Last week, I ventured outside of Tulsa for a little Oklahoma field trip.  Other than the small town stops along my route from Austin to Tulsa, I haven’t been anywhere in Oklahoma except this town.  I went with my friend Ashley to see her husband’s band – The Fabulous Minx – play at The Blue Whale.  Ash suggested it earlier in the week and proposed a picnic and concert evening.  How could I turn it down?

Catoosa is less than an hour east of Tulsa and the drive wasn’t bad at all.  Of course, I was just enjoying their company and Spotify playlists from the back seat but still, it didn’t seem to drag on.  We arrived at the Blue Whale, right off the side of the Route 66 road and parked in the gravel parking lot.  There were some other attractions there like a tamale stand and arc sculpture that weren’t open for us to explore.  But the whale was!

Welcome to the Blue Whale!

Welcome to the Blue Whale!

Ashley and I played on the whale while the boys set up stuff for the show.  She told me the tale of the whale, which I will now tell you.  Ol’ Blue is the name of the iconic whale that was built as an anniversary gift from a man to his wife.  Hugh S. Davis was his name and he owned the land with the pond on it.  For years people and kids played in the pond, using it to cool off in the hot Oklahoma summers.

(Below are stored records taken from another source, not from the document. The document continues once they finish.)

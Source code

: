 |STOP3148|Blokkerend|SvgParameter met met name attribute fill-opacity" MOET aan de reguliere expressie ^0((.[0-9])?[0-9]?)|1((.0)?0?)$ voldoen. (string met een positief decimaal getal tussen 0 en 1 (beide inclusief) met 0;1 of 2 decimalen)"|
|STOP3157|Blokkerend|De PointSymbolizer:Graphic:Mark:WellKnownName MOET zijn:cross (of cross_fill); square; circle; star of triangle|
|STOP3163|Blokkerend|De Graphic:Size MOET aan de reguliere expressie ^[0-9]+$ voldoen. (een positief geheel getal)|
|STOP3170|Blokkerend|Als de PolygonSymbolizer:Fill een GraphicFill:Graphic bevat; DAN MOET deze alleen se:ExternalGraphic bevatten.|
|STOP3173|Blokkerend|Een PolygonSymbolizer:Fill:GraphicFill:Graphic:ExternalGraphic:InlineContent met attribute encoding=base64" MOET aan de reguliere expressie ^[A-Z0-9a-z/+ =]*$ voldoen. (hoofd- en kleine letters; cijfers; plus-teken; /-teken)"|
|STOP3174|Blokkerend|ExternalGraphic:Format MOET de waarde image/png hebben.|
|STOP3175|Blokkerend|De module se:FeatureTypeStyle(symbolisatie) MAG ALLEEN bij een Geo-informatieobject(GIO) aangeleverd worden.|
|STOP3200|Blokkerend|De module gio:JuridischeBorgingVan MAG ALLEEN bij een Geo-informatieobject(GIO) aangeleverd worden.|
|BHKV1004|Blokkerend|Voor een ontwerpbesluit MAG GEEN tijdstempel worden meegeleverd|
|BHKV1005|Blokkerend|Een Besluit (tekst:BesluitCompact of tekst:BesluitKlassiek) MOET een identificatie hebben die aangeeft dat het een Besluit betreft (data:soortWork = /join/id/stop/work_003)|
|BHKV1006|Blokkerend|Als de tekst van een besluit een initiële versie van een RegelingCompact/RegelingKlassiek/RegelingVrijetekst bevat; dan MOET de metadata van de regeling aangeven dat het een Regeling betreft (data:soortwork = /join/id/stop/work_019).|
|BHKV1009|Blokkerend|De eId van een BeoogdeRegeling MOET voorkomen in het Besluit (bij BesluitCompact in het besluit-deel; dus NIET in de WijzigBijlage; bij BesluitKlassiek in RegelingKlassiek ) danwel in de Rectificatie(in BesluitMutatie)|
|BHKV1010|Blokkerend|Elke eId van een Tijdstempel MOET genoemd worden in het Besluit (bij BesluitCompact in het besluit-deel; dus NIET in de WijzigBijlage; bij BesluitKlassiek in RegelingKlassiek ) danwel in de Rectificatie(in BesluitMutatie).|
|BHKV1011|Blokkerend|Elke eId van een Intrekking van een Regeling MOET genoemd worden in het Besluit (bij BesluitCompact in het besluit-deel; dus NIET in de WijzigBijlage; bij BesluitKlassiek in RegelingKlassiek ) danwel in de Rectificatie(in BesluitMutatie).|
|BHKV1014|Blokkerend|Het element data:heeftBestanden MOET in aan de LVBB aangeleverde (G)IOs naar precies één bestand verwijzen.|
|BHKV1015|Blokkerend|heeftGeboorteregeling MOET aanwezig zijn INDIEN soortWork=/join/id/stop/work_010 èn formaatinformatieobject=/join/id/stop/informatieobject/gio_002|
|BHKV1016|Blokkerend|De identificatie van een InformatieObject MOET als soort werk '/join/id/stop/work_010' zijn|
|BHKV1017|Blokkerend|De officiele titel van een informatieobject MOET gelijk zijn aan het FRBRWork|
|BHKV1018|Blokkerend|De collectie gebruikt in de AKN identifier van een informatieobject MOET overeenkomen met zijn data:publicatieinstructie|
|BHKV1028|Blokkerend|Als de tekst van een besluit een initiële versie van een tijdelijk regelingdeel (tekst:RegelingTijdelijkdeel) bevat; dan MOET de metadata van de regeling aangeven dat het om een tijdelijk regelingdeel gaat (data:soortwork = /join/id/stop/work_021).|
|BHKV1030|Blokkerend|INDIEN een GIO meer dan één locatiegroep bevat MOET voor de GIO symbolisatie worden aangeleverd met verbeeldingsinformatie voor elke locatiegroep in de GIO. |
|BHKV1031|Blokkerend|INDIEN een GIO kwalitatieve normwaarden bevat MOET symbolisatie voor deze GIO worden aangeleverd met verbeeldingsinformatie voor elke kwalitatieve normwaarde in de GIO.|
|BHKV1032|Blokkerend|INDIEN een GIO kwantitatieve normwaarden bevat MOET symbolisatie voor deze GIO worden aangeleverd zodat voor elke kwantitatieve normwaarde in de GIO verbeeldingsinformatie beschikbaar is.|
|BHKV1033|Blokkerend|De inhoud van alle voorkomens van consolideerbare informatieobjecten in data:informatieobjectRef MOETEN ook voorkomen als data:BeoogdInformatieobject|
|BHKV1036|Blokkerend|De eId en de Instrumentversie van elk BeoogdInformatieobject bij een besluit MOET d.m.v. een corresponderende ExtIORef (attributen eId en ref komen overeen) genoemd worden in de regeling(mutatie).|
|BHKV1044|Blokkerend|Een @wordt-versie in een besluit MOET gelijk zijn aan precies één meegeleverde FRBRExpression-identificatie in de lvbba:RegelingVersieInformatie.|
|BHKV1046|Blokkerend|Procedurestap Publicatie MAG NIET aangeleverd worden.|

Hugh was a fan of nature, having worked at the Tulsa Zoo before retirement.  In 1970, Hugh enlisted the help of his friend Harold (a welder) to construct the whale.  It took them 2 years and Harold helped out free of charge (that Okie spirit, I’m tellin’ you!).  Once the whale was complete, people just came to it.  They wanted to jump off the tail (much as I did) and slide off the fins.  The Blue Whale was closed for a while after Hugh died but has been a restoration project ever since.  It was a great backdrop to the concert!  Before the show started kids played and fished on the whale.  There were turtles, fish and snakes in the water but no one swam.  Ryan said people don’t really swim in the pond anymore (I certainly couldn’t have been persuaded, it was pretty murky and stagnant).

After sitting a bit on the tail with Ashley, we carefully climbed down and started our picnic with the rest of the bandmates and their wives.  It was a delicious homemade salad (recipe soon!) and beer.  I loved getting to hear the Minx play for the first time.  The girls and I lounged on the blanket looking at the stars and observing with (not sure exactly) what kind of emotion the underage kids smoking and drinking while their friends’ band played.  Once the Minx came on, we were up and dancing around to their rockabilly sound.  It was a great trip outside town and I can’t wait to see the Minx again.

If you ever find yourself outside Tulsa to the east, swing by Ol’ Blue for a free place to picnic and some funky history.

Whale tails

Whale tails

Time for Memphis!!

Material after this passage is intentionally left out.